On November 14, 2019, China objected to the visit of Indian Defence Minister Rajnath Singh to AP. Speaking there, Singh termed the people living on the borders as India’s “strategic assets” and said the road to a “new India” ran through a “new North-East”. China has also objected to the visit by Home Minister Amit Shah in early April this year.


Just a few weeks after celebrating 100 years of the Chinese Communist Party (CCP) in July 2021 and even as the Ladakh situation was raging, Chinese President Xi Jinping made an unannounced visit to Nying­chi, a militarily-sensitive town only a few kilometres north of central AP’s Line of Actual Control (LAC). Speaking with Buddhist monks at Lhasa later, he urged them to “support the leadership of the Communist Party of China”, saying ominously that CCP would “actively guide the development of Tibetan Buddhism”. Later, he also met personnel of the Tibet Military District, a part of the Western Theatre Command.


These events conveyed several messages: a warning to India as Xi Jinping almost came to the AP border, a warning to Dalai Lama that China was determined to sinicise Buddhism to make it comply with “Chinese characteristics” and a potential signal to the Western Theatre Command. Soon afterwards, the Tibet Military Command performed large-scale military exercises conveying the clear activation of one more front against India.


On December 9, 2022, PLA soldiers, in an action reminiscent of Galwan in May/ June 2020, attacked Indian soldiers at Yangtse in AP, which an alert Indian Army beat back.

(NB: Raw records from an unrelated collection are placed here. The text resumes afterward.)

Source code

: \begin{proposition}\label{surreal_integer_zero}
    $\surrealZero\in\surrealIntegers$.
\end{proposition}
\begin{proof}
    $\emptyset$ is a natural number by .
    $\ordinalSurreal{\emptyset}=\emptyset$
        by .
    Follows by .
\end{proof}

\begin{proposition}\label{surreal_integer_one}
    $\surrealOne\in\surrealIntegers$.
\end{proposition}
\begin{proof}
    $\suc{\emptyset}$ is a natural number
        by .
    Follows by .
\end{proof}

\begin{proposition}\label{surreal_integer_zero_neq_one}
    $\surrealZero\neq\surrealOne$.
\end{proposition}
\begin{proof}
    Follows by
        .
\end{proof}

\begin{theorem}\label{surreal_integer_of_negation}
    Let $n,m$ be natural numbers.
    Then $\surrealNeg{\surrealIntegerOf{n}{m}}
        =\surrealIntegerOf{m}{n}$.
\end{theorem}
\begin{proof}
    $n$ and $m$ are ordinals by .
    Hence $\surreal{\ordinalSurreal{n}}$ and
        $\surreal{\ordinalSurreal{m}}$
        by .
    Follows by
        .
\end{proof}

What could be the reasons for this muscle flexing? China’s opaque system of governance, its “bamboo curtain”, as well as the “multiple aims” with which it approaches most issues (in order to maximise its gains) make it quite difficult to analyse its moves and intentions. Some of the reasons for its latest move can be the following:

  • The annual Yudh Abhyas exercise between India and the US was conducted very close to the LAC, for the first time, in Uttarakhand in November/December 2022. China lodged protests both with India and the US. As China normally engages in an “immediate punishment” reprisal, this might be related to that. Some believe that Doka La was triggered by the Dalai Lama’s visit to Tawang in 2017.

  • Among non-kinetic operations during peace times, China emphasises “Legal Warfare”. So, it manufactures history and evidence to buttress its claims. The Centre for Underwater Cultural Heritage of China ridiculously claims the South China Sea (SCS, or more appropriately Indo-China Sea or ICS) because of discovery of Chinese pottery and porcelain. Thus, myth-making substitutes for history in China.

  • On March 16, a bipartisan bill was introduced in the US Congress to recognise AP as an integral part of India. With a consistent US stand on AP especially in the current state of play between the US and China, such a bill should have crossed a Chinese tripwire.

  • China might have felt that as India holds the presidency of the G-20 as well as the Shanghai Cooperation Organisation (SCO) for 2023, it may disregard Chinese transgressions because it needs its cooperation to successfully conclude the upcoming summits. China simply took advantage of the situation, as it did in 1962 and May 2020.

  • China, with its dire current economic situation, wants bigger trade with India, but Delhi has not been forthcoming. The recent visit by Chinese Foreign Minister Qin Gang to Delhi did not go well as India bluntly said that the relationship was “abnormal”. India also chaired the QUAD foreign ministers’ meet during the same time Qin was in Delhi. Therefore, this could be another manifestation of its “immediate punishment” approach.

  • As the choice of the next Dalai Lama looms large, China wants to ensure that its choice is accepted by the Tibetans, and Tawang’s significance and the old monastery there could be helpful in Chinese calculations.

While one may never know the real reason(s) for Chinese actions, one can only infer them through the prism of its past actions, its avowed doctrines of which only some are known and by interpolating the stated goals of Xi Jinping with Chinese actions on the ground.


Past experience shows that India has to be extremely vigilant along the AP border.


(Subramanyam Sridharan is the Distinguished Member, C3S. The views expressed are those of the author and does not reflect the views of C3S.)